Watching Caprica the other night got me thinking. What if there were robots among us, disguised to look like humans? How would we know who they were?
The secret to recognizing a cyborg is to make a small incision, peel back the skin and check for metal parts. I don’t recommend doing this, though, as it will annoy people and possibly get you sent to prison.

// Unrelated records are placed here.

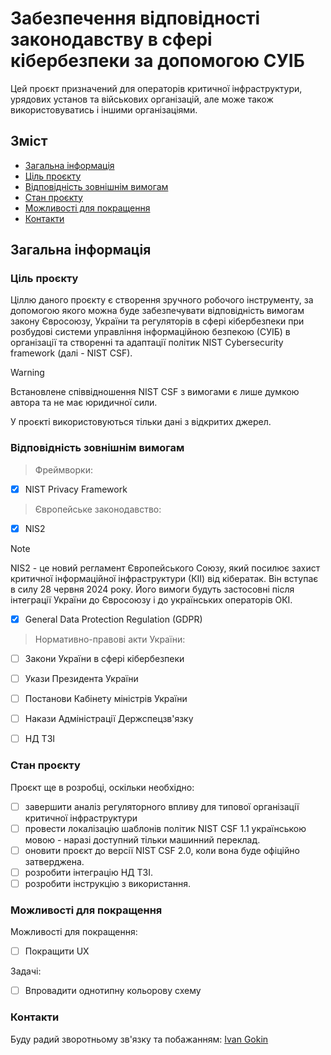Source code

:# Забезпечення відповідності законодавству в сфері кібербезпеки за допомогою СУІБ
Цей проєкт призначений для операторів критичної інфраструктури, урядових установ та військових організацій, але може також використовуватись і іншими організаціями.

## Зміст
* [Загальна інформація](#Загальна-інформація)
* [Ціль проєкту](#Ціль-проєкту)
* [Відповідність зовнішнім вимогам](#відповідність-зовнішнім-вимогам)
* [Стан проєкту](#стан-проєкту)
* [Можливості для покращення](#можливості-для-покращення)
* [Контакти](#контакти)

## Загальна інформація

### Ціль проєкту
Ціллю даного проєкту є створення зручного робочого інструменту, за допомогою якого можна буде забезпечувати відповідність вимогам закону Євросоюзу, України та регуляторів в сфері кібербезпеки при розбудові системи управління інформаційною безпекою (СУІБ) в організації та створенні та адаптації політик NIST Cybersecurity framework (далі - NIST CSF).
> [!WARNING]                                   
> Встановлене співвідношення NIST CSF з вимогами є лише думкою автора та не має юридичної сили.

У проєкті використовуються тільки дані з відкритих джерел.

### Відповідність зовнішнім вимогам
> Фреймворки:
- [x] NIST Privacy Framework

> Європейське законодавство:
- [x] NIS2
> [!NOTE]                                   
> NIS2 - це новий регламент Європейського Союзу, який посилює захист критичної інформаційної інфраструктури (КІІ) від кібератак. Він вступає в силу 28 червня 2024 року. Його вимоги будуть застосовні після інтеграції України до Євросоюзу і до українських операторів ОКІ.
- [x] General Data Protection Regulation (GDPR)
> Нормативно-правові акти України:
- [ ] Закони України в сфері кібербезпеки
- [ ] Укази Президента України
- [ ] Постанови Кабінету міністрів України
- [ ] Накази Адміністрації Держспецзв'язку
- [ ] НД ТЗІ


### Стан проєкту
Проєкт ще в розробці, оскільки необхідно:
- [ ] завершити аналіз регуляторного впливу для типової організації критичної інфраструктури
- [ ] провести локалізацію шаблонів політик NIST CSF 1.1 українською мовою - наразі доступний тільки машинний переклад.
- [ ] оновити проєкт до версії NIST CSF 2.0, коли вона буде офіційно затверджена.
- [ ] розробити інтеграцію НД ТЗІ.
- [ ] розробити інструкцію з використання.
      
### Можливості для покращення
Можливості для покращення:
- [ ] Покращити UX

Задачі:
- [ ] Впровадити однотипну кольорову схему

### Контакти
Буду радий зворотньому зв'язку та побажанням: [Ivan Gokin](https://www.linkedin.com/in/ivan-gokin-2ba0a4136/)
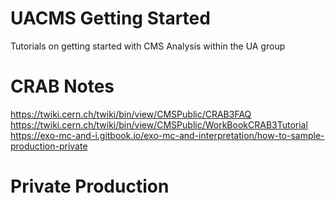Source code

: # UACMS Getting Started
Tutorials on getting started with CMS Analysis within the UA group 

# CRAB Notes

https://twiki.cern.ch/twiki/bin/view/CMSPublic/CRAB3FAQ
https://twiki.cern.ch/twiki/bin/view/CMSPublic/WorkBookCRAB3Tutorial
https://exo-mc-and-i.gitbook.io/exo-mc-and-interpretation/how-to-sample-production-private

# Private Production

Until Baltar develops a detection test for us, we won’t know for certain who’s a machine. But you can take my word for it—these celebs contain no human parts.
1. Kristen Stewart
No surprises here—Smosh readers will expect Kristen to be on this list, so I’ve put her first. I know Kristen is a robot because she can make exactly one facial expression: blank-eyed and open-mouthed. I hope that scientists will someday develop a chip that enables her to feel emotions.
2. Sarah Palin
Sarah is the previously unseen 14th cylon model. Her mission was to turn our brains into vegetable pulp so she could take control of the planet, which would have made things a lot easier for her cylon masters when they arrived to enslave us. Sadly, before her creators realized that her communications program had a design flaw, they had already sent a copy of her to every planet in the galaxy. Whoops!
3. The Jonas Brothers
Like the replicants in Blade Runner, the Jonas Brothers were programmed with a four-year lifespan. According to our math, they have one year left before they auto-destruct. Enjoy your time here, boys!
4. Paris Hilton
Paris is actually a robotic puppet, controlled by invisible wires that link to a satellite orbiting the earth. Unfortunately, the wires get crossed sometimes, especially when she’s crawling around on a soapy car.
5. Katie Holmes
Katie Holmes exists for two reasons: to spawn children for Tom Cruise and to look pretty on his arm when they go out in public. As no human woman would voluntarily do the nasty with Crazy Cruise, I am absolutely certain that Katie was designed in a factory in Japan. You would think they would have given him a shorter model…
6. Jim Parsons
I think everyone knows that Jim Parsons is an android, but I don’t care. Sheldon Cooper is the awesomest dude on TV. I’d charge his battery any day.
7. Arnold Schwarzenegger
An older model, Arnold needs frequent oiling. He had planned to upgrade himself, but he spent all his money becoming the Governator.
8. Oprah
Much like The Terminator, Oprah was built in the distant, post-apocalyptic future and sent back in time to destroy America. Also like the Terminator, she won’t stop, and the only way to kill her is to throw her in a pool of molten lava.
9. Clay Aiken
Clay is still hoping to find the Blue Fairy so he can become a Real Boy.
10. Taylor Swift
One of the first cyborgs created on Planet Earth, Taylor Swift is the perfect marriage of human organs and robotic parts. I’m not certain which parts of her are organic, but I’m pretty sure her brain is. If scientists had programmed it, she’d be a lot less dumb.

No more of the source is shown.